しかし、緊急保安炎筒のメーカーが発表する数値によると昼間で600m、夜間では約2km先から確認できるレベルなので視認性はバツグン。しかも煙も出るのでよりわかりやすい。ただ、緊急保安炎筒は5~10分程度で燃え尽きてしまうので、実際の現場では複数本用意していないと救援車両が到着するまで合図を続けられないと言う面もある。
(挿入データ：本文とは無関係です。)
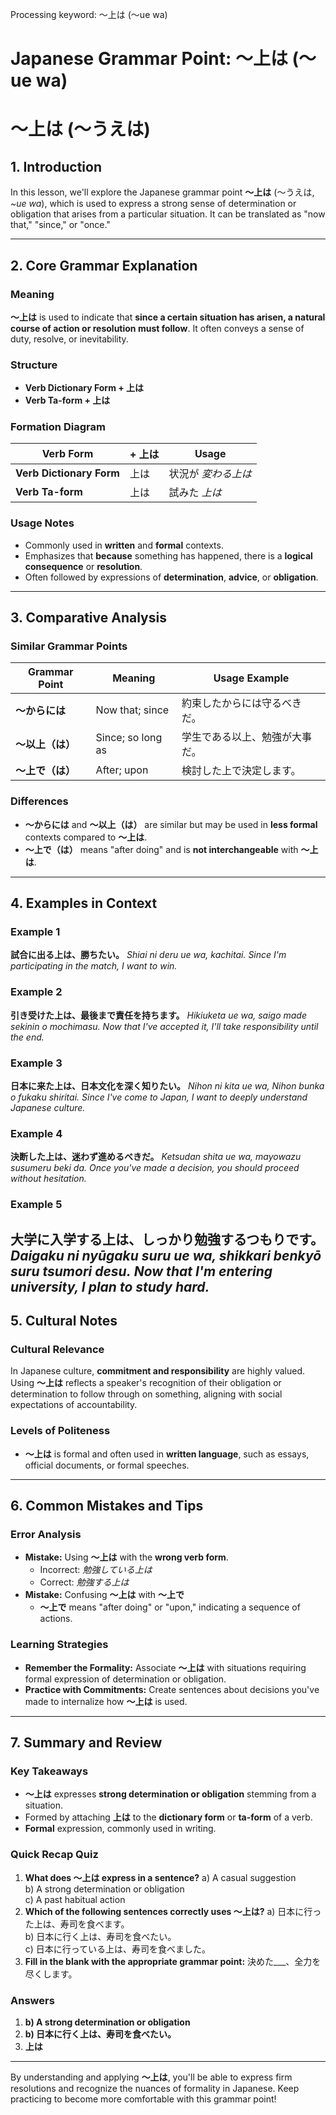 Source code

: Processing keyword: ～上は (～ue wa)
# Japanese Grammar Point: ～上は (～ue wa)
# ～上は (～うえは)
## 1. Introduction
In this lesson, we'll explore the Japanese grammar point **～上は** (～うえは, *~ue wa*), which is used to express a strong sense of determination or obligation that arises from a particular situation. It can be translated as "now that," "since," or "once."

---
## 2. Core Grammar Explanation
### Meaning
**～上は** is used to indicate that **since a certain situation has arisen, a natural course of action or resolution must follow**. It often conveys a sense of duty, resolve, or inevitability.
### Structure
- **Verb Dictionary Form + 上は**
- **Verb Ta-form + 上は**
### Formation Diagram
| Verb Form                | + 上は | Usage                          |
|--------------------------|--------|--------------------------------|
| **Verb Dictionary Form** | 上は   | 状況が *変わる上は*           |
| **Verb Ta-form**         | 上は   | 試みた *上は*                 |
### Usage Notes
- Commonly used in **written** and **formal** contexts.
- Emphasizes that **because** something has happened, there is a **logical consequence** or **resolution**.
- Often followed by expressions of **determination**, **advice**, or **obligation**.
---
## 3. Comparative Analysis
### Similar Grammar Points
| Grammar Point    | Meaning                 | Usage Example             |
|------------------|-------------------------|---------------------------|
| **～からには**    | Now that; since         | 約束したからには守るべきだ。|
| **～以上（は）** | Since; so long as       | 学生である以上、勉強が大事だ。|
| **～上で（は）** | After; upon             | 検討した上で決定します。     |
### Differences
- **～からには** and **～以上（は）** are similar but may be used in **less formal** contexts compared to **～上は**.
- **～上で（は）** means "after doing" and is **not interchangeable** with **～上は**.
---
## 4. Examples in Context
### Example 1
**試合に出る上は、勝ちたい。**
*Shiai ni deru ue wa, kachitai.*
*Since I'm participating in the match, I want to win.*
### Example 2
**引き受けた上は、最後まで責任を持ちます。**
*Hikiuketa ue wa, saigo made sekinin o mochimasu.*
*Now that I've accepted it, I'll take responsibility until the end.*
### Example 3
**日本に来た上は、日本文化を深く知りたい。**
*Nihon ni kita ue wa, Nihon bunka o fukaku shiritai.*
*Since I've come to Japan, I want to deeply understand Japanese culture.*
### Example 4
**決断した上は、迷わず進めるべきだ。**
*Ketsudan shita ue wa, mayowazu susumeru beki da.*
*Once you've made a decision, you should proceed without hesitation.*
### Example 5
**大学に入学する上は、しっかり勉強するつもりです。**
*Daigaku ni nyūgaku suru ue wa, shikkari benkyō suru tsumori desu.*
*Now that I'm entering university, I plan to study hard.*
---
## 5. Cultural Notes
### Cultural Relevance
In Japanese culture, **commitment and responsibility** are highly valued. Using **～上は** reflects a speaker's recognition of their obligation or determination to follow through on something, aligning with social expectations of accountability.
### Levels of Politeness
- **～上は** is formal and often used in **written language**, such as essays, official documents, or formal speeches.
---
## 6. Common Mistakes and Tips
### Error Analysis
- **Mistake:** Using **～上は** with the **wrong verb form**.
  - Incorrect: *勉強している上は*
  - Correct: *勉強する上は*
- **Mistake:** Confusing **～上は** with **～上で**
  - **～上で** means "after doing" or "upon," indicating a sequence of actions.
### Learning Strategies
- **Remember the Formality:** Associate **～上は** with situations requiring formal expression of determination or obligation.
- **Practice with Commitments:** Create sentences about decisions you've made to internalize how **～上は** is used.
---
## 7. Summary and Review
### Key Takeaways
- **～上は** expresses **strong determination or obligation** stemming from a situation.
- Formed by attaching **上は** to the **dictionary form** or **ta-form** of a verb.
- **Formal** expression, commonly used in writing.
### Quick Recap Quiz
1. **What does ～上は express in a sentence?**
   a) A casual suggestion  
   b) A strong determination or obligation  
   c) A past habitual action  
2. **Which of the following sentences correctly uses ～上は?**
   a) 日本に行った上は、寿司を食べます。  
   b) 日本に行く上は、寿司を食べたい。  
   c) 日本に行っている上は、寿司を食べました。  
3. **Fill in the blank with the appropriate grammar point:**
   決めた___、全力を尽くします。
### Answers
1. **b) A strong determination or obligation**
2. **b) 日本に行く上は、寿司を食べたい。**
3. **上は**
---
By understanding and applying **～上は**, you'll be able to express firm resolutions and recognize the nuances of formality in Japanese. Keep practicing to become more comfortable with this grammar point!
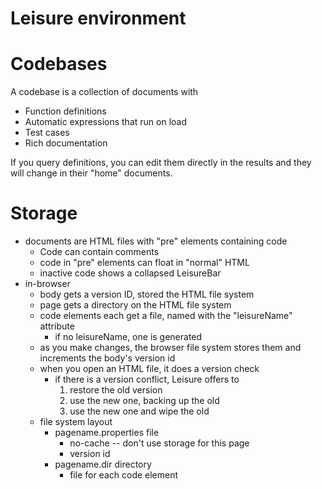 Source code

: # Leisure environment

# Codebases

A codebase is a collection of documents with

* Function definitions
* Automatic expressions that run on load
* Test cases
* Rich documentation

If you query definitions, you can edit them directly in the results and they will change in their "home" documents.

# Storage

* documents are HTML files with "pre" elements containing code
   * Code can contain comments
   * code in "pre" elements can float in "normal" HTML
   * inactive code shows a collapsed LeisureBar
* in-browser
   * body gets a version ID, stored the HTML file system
   * page gets a directory on the HTML file system
   * code elements each get a file, named with the "leisureName" attribute
      * if no leisureName, one is generated
   * as you make changes, the browser file system stores them and increments the body's version id
   * when you open an HTML file, it does a version check
      * if there is a version conflict, Leisure offers to
	     1. restore the old version
		 2. use the new one, backing up the old
		 3. use the new one and wipe the old
   * file system layout
      * pagename.properties file
         * no-cache -- don't use storage for this page
         * version id
	  * pagename.dir directory
         * file for each code element

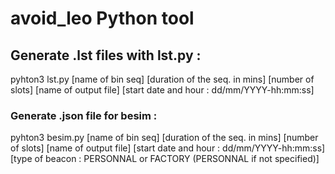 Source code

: # avoid_leo Python tool

## Generate .lst files with lst.py :

pyhton3 lst.py [name of bin seq] [duration of the seq. in mins] [number of slots] [name of output file] [start date and hour : dd/mm/YYYY-hh:mm:ss]

### Generate .json file for besim :

pyhton3 besim.py [name of bin seq] [duration of the seq. in mins] [number of slots] [name of output file] [start date and hour : dd/mm/YYYY-hh:mm:ss] [type of beacon : PERSONNAL or FACTORY (PERSONNAL if not specified)]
それに対してLED非常信号灯(写真はエーモン工業製)。保安基準適合品であれば夜間でも200m離れた位置から視認できるという項目をクリアしているが、実際のところ例え点滅させていても緊急保安炎筒ほどの明るさはない。だが雨や霧などの条件では炎や煙よりLED非常信号灯のほうが視認性がいいと言うこともある。つまり現場の状況によってお互い得手不得手があるのだ。
停止表示板の併用が効果的
そこで登場するのが停止表示板(三角表示板)だ。こちらも夜間で200m離れた距離からヘッドライトの光で照射したときにその反射光を照射している位置から容易に確認できることが規定となっているので単独で使用しても効果はあるが、理想は緊急保安炎筒やLED非常信号灯と組み合わせて使うべきだ。炎が消えても危険を知らせ続けられるし、サイズが大きい停止表示板を置くことで光源が小さいLED非常信号灯にも気がつきやすくなる。
つまり緊急保安炎筒、LED非常信号灯のどちらを積むにしても停止表示板も用意しておくのが正解なのだ。なお、停止表示板にはLEDが組み込まれているタイプもあるが、このタイプは国家公安委員会認定品にはなっていないので、効果は公的に証明されていない。